By ELLIOT SPAGAT
Associated Press Writer
SAN DIEGO- To understand why undocumented immigrants from countries other than Mexico often are freed soon after being caught sneaking across the border, look at the bottleneck in San Diego’s immigration jail.
For reasons both bureaucratic and practical, the 850 inmates filling the beds are likely to stay months, weeks or even years. As a result, there’s just no room left.
Long-term residents include a 48-year-old Polish man locked up since November 2000 who refuses to sign a document that would put him on a plane home. Authorities have all but given up trying to deport him.
A 22-year-old Chinese man detained since December won’t fill out paperwork the Chinese government requires for anyone deported. A Tongan man has waited four months for his government to send travel documents promised long ago. Even the quick turnarounds _ Guatemalans, Hondurans, Salvadorans _ stay two or three weeks.
U.S. officials must navigate legal and logistical roadblocks to deport non-Mexicans, often forcing protracted negotiations with foreign governments and even airlines. The consequence: Border Patrol agents release many of the non-Mexicans they catch.
With only 19,444 beds nationwide, immigration jails are picky about whom they accept.
Under federal guidelines, anyone with a record of violent crimes including murder and rape must be jailed. Those from 35 so-called “special-interest” countries linked to terrorism also get a close look.
Mexicans, who accounted for 94 percent of the U.S. Border Patrol’s 1.1 million arrests last year, rarely go to jail _ unless they are serial offenders or have criminal histories. Typically, they are fingerprinted and immediately sent home on a bus as “voluntary returns.”
Non-Mexicans, however, were jailed an average of 89 days last year, Wesley Lee, acting director of detention and removal operations at U.S. Immigration and Customs Enforcement, told a Senate panel in June. In an effort to lower numbers of non-Mexicans released, the Border Patrol introduced an “expedited removal” procedure that lets authorities deport people without a hearing before an immigration judge. Under that program, non-Mexican detainees were jailed an average of 32 days.
The U.S. Supreme Court has sharply limited the power to keep inmates indefinitely, ruling in 2001 that they must be freed if their deportation is “no longer reasonably foreseeable.”
In San Diego, the jail has deported inmates from 65 countries this year, almost all caught crossing the border by land in California. The jail is one of the nation’s busiest, accounting for 12,878 of the 161,676 inmates deported last year. The jail sits amid barren hills about a mile from the Mexican border.
Just nine deportation officers are assigned to arrange return travel for deportees.
They occupy a windowless office at the jail, spending their time negotiating with consular officials for travel documents and arranging one-way trips on U.S. government or commercial flights.

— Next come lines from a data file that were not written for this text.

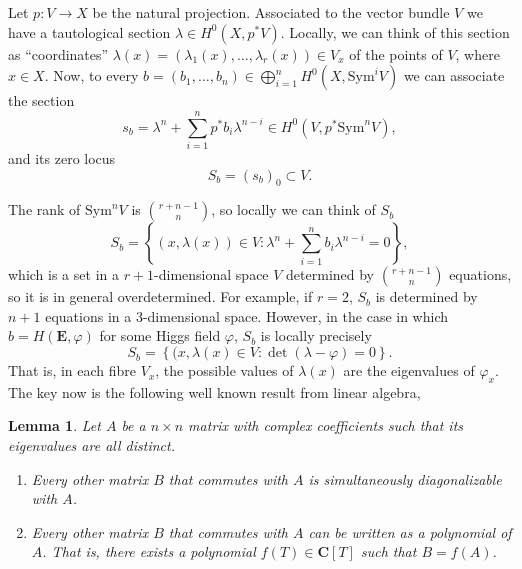 \documentclass[12pt,a4paper]{book}
\newtheorem{lema}[thm]{Lemma}
\theoremstyle{definition} \newtheorem{defn}[thm]{Definition}
\theoremstyle{definition} \newtheorem{ejemplo}[thm]{Example}
\theoremstyle{remark} \newtheorem{rem}[thm]{Remark}
\def\CC{\mathbf{C}}
\def\Sym{\mathrm{Sym}}
\newcommand{\ve}[1]{\mathbf{#1}}
\begin{document}
  Let $p:V\rightarrow X$ be the natural projection. Associated to the vector bundle $V$ we have a tautological section $\lambda \in H^0(X,p^*V)$. Locally, we can think of this section as ``coordinates'' $\lambda(x)=(\lambda_1(x),\dots,\lambda_r(x)) \in V_x$ of the points of $V$, where $x\in X$. Now, to every $b=(b_1,\dots,b_n) \in \bigoplus_{i=1}^n H^0(X,\Sym^i V)$ we can associate the section
  \begin{equation*}
    s_b = \lambda^n + \sum_{i=1}^n p^* b_i \lambda^{n-i} \in H^0(V,p^* \Sym^n V),
  \end{equation*}
  and its zero locus 
  \begin{equation*}
    S_b  = (s_b)_0 \subset V.
  \end{equation*}

  The rank of $\Sym^n V$ is ${r+n-1 \choose n}$, so locally we can think of $S_b$ 
  \begin{equation*}
    S_b = \left\{(x,\lambda(x)) \in V: \lambda^n + \sum_{i=1}^n b_i \lambda^{n-i}=0\right\},
  \end{equation*}
  which is a set in a $r+1$-dimensional space $V$ determined by ${r+n-1 \choose n}$ equations, so it is in general overdetermined. For example, if $r=2$, $S_b$ is determined by $n+1$ equations in a $3$-dimensional space. However, in the case in which $b=H(\ve{E},\varphi)$ for some Higgs field $\varphi$, $S_b$ is locally precisely 
  \begin{equation*}
    S_b=\left\{ (x,\lambda(x) \in V : \det(\lambda- \varphi)=0 \right\}.
  \end{equation*}
  That is, in each fibre $V_x$, the possible values of $\lambda(x)$ are the eigenvalues of $\varphi_x$. The key now is the following well known result from linear algebra,
  \begin{lema}\label{commuting}
    Let $A$ be a $n\times n$ matrix with complex coefficients such that its eigenvalues are all distinct.
    \begin{enumerate}
      \item Every other matrix $B$ that commutes with $A$ is simultaneously diagonalizable with $A$.
      \item Every other matrix $B$ that commutes with $A$ can be written as a polynomial of $A$. That is, there exists a polynomial $f(T) \in \CC[T]$ such that $B=f(A)$.
    \end{enumerate}
  \end{lema}
\end{document}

It is a well-traveled bunch. One flew to China in April to accompany an inmate on a commercial flight; another went to Lebanon three times.
Deportation Officer Yadira Avalos gets some of the trickiest cases, including Cubans, Vietnamese and others whose governments don’t have full diplomatic relations with the United States.
She started a recent day by updating files on a Cuban who was released after the Department of Homeland Security determined there was little chance Cuba would ever accept him. His U.S. criminal record included convictions in 1992 for attempted murder and selling drugs in 1999.
One of her cases is the Chinese inmate who refuses to fill out a questionnaire asking about job prospects and family in the United States. “He figures that if he doesn’t cooperate, we’re not going to be able to deport him,” said Avalos, who will continue to recommend to superiors that he stay in jail.
Avalos walks upstairs, where about 100 inmates are lunching on baloney, beans and cole slaw. She tells a Vietnamese inmate who was convicted for stealing a car a few years ago that he is scheduled to be released in July. After that, he will be required to check in occasionally with a deportation officer. The man shows little emotion as he offers fingerprints and signs a release form.
Deportation Officer Glen Beck is working on a 27-year-old Armenian whose criminal record includes a 1993 conviction for assault with a firearm. The tattooed Armenian, whose file identifies him by the nickname “Little Sniper,” was born in the Soviet Union and failed to seek Armenian citizenship. A telephone conversation with his attorney ends with a promise from the lawyer to translate documents from Armenian to English.
“The question is whether Armenia will issue a passport,” said Beck.
Deportation Officer Ken Smith gets Central American detainees, some of whose governments insist on face-to-face meetings before they issue travel documents. The Honduran government, in a pilot project aimed at speedier deportations, has agreed to interview people by videoconference.
In May, the San Diego jail flew 52 inmates to Florence, Ariz., where they caught three U.S. government flights to Guatemala and two flights each to El Salvador and Honduras. Two additional flights that month _ one to Guatemala and one to Honduras _ were full.
On one recent day, Smith met an official of the Guatemalan consulate in Los Angeles, who arrived at the jail to interview 31 inmates.
“I’m exhausted,” said Vice Consul Milton Alvarez, noting that he had just interviewed 120 detainees over several days in Arizona.